Tak przygotowane tofu przełóż na blaszkę wyłożoną papierem do pieczenia i piecz w temperaturze 220 stopni Celsjusza około 15 minut.
Ziemniaki i bakłażana pokrój w cienkie plasterki i zamarynuj w przyprawach.
Przygotuj blaszkę lub naczynie żaroodporne, na dno wlej odrobinę wody.
W naczyniu układaj naprzemiennie plaster bakłażana i kilka plastrów ziemniaków (połowę warzyw), następnie pierwszą warstwę posyp upieczonym tofu i ułóż drugą warstwę warzyw.
Piecz 30 minut w temperaturze 190 stopni Celsjusza w trybie góra-dół.
Do małego garnka wlej 150g napoju sojowego, dodaj płatki drożdżowe nieaktywne i margarynę, zagotuj.

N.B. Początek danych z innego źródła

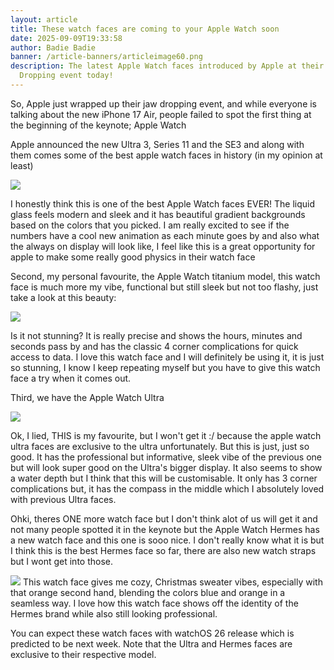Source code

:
 ```yaml
---
layout: article
title: These watch faces are coming to your Apple Watch soon
date: 2025-09-09T19:33:58
author: Badie Badie
banner: /article-banners/articleimage60.png
description: The latest Apple Watch faces introduced by Apple at their Awe
  Dropping event today!
---
```

So, Apple just wrapped up their jaw dropping event, and while everyone is talking about the new iPhone 17 Air, people failed to spot the first thing at the beginning of the keynote; Apple Watch

Apple announced the new Ultra 3, Series 11 and the SE3 and along with them comes some of the best apple watch faces in history (in my opinion at least)

![](/article-banners/screenshot-2025-09-09-at-19.27.05.png)

I honestly think this is one of the best Apple Watch faces EVER! The liquid glass feels modern and sleek and it has beautiful gradient backgrounds based on the colors that you picked. I am really excited to see if the numbers have a cool new animation as each minute goes by and also what the always on display will look like, I feel like this is a great opportunity for apple to make some really good physics in their watch face

Second, my personal favourite, the Apple Watch titanium model, this watch face is much more my vibe, functional but still sleek but not too flashy, just take a look at this beauty:

![](/article-banners/screenshot-2025-09-09-at-19.26.21.png)

Is it not stunning? It is really precise and shows the hours, minutes and seconds pass by and has the classic 4 corner complications for quick access to data. I love this watch face and I will definitely be using it, it is just so stunning, I know I keep repeating myself but you have to give this watch face a try when it comes out.

Third, we have the Apple Watch Ultra

![](/article-banners/screenshot-2025-09-09-at-19.41.08.png)

Ok, I lied, THIS is my favourite, but I won't get it :/ because the apple watch ultra faces are exclusive to the ultra unfortunately. But this is just, just so good. It has the professional but informative, sleek vibe of the previous one but will look super good on the Ultra's bigger display. It also seems to show a water depth but I think that this will be customisable. It only has 3 corner complications but, it has the compass in the middle which I absolutely loved with previous Ultra faces.

Ohki, theres ONE more watch face but I don't think alot of us will get it and not many people spotted it in the keynote but the Apple Watch Hermes has a new watch face and this one is sooo nice. I don't really know what it is but I think this is the best Hermes face so far, there are also new watch straps but I wont get into those.

![](/article-banners/screenshot-2025-09-09-at-19.43.24.png) This watch face gives me cozy, Christmas sweater vibes, especially with that orange second hand, blending the colors blue and orange in a seamless way. I love how this watch face shows off the identity of the Hermes brand while also still looking professional.

You can expect these watch faces with watchOS 26 release which is predicted to be next week. Note that the Ultra and Hermes faces are exclusive to their respective model.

W kubku wymieszaj mąkę z resztą napoju sojowego, przelej do garnka i gotuj na małym ogniu, mieszając od czasu do czasu, aż zgęstnieje.
Wyjmij zapiekankę i polej ją przygotowanym sosem.
Piecz jeszcze około 20 minut.
Wartości odżywcze (całość – około 2 lub 3 porcje):
E: 1260Kcal, B: 74g W: 140g T: 44g
A jaki jest Wasz comfort food ? Zachęcam do przygotowania mojego i otulenia jego smakiem swoich kubków smakowych ;).